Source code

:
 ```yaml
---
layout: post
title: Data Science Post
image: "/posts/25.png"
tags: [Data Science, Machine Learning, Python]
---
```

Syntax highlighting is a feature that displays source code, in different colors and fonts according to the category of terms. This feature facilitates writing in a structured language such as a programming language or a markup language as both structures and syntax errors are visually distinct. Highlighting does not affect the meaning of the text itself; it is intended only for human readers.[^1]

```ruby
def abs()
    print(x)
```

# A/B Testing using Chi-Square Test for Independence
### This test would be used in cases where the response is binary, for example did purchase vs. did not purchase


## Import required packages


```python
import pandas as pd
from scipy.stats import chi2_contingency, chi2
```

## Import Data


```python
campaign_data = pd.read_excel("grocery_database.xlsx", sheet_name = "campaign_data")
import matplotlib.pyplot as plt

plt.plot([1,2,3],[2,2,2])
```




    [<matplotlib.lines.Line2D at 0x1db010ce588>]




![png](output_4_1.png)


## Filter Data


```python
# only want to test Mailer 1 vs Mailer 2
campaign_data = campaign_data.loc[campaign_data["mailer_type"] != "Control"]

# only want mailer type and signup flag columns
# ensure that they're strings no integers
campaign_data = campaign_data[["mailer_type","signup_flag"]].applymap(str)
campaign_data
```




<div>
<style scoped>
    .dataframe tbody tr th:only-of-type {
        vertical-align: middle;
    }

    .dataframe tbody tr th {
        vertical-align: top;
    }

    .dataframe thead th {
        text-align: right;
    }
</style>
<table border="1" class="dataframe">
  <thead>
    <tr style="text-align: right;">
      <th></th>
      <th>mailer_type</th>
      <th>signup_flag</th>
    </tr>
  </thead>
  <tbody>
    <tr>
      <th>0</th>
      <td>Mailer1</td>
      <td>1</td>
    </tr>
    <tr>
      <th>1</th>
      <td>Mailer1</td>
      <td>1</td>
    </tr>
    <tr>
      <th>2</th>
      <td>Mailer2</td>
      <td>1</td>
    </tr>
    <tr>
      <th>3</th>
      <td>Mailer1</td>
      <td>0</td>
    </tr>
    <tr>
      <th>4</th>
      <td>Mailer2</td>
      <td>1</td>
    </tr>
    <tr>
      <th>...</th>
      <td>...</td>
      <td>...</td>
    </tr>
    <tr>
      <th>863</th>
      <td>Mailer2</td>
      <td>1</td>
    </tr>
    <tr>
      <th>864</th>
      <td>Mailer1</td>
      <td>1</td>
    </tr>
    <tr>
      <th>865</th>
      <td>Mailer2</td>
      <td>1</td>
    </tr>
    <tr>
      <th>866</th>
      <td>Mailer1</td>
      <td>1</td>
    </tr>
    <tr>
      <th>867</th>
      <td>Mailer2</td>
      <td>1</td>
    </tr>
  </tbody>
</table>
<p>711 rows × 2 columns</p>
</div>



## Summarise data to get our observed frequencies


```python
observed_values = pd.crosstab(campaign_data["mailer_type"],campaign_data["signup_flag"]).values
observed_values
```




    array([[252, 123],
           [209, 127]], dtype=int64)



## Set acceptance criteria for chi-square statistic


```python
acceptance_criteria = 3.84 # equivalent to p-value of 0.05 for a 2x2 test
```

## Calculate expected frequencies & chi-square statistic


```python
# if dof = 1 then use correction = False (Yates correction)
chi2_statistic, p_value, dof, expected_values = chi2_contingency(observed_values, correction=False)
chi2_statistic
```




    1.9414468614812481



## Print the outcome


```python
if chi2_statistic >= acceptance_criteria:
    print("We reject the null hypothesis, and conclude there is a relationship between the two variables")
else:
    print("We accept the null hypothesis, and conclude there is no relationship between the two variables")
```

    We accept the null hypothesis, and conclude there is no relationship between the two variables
-=-=-
→ **Task item**
Going through the entries above, show each line that contains "want".

→ **Response**
# only want to test Mailer 1 vs Mailer 2
# only want mailer type and signup flag columns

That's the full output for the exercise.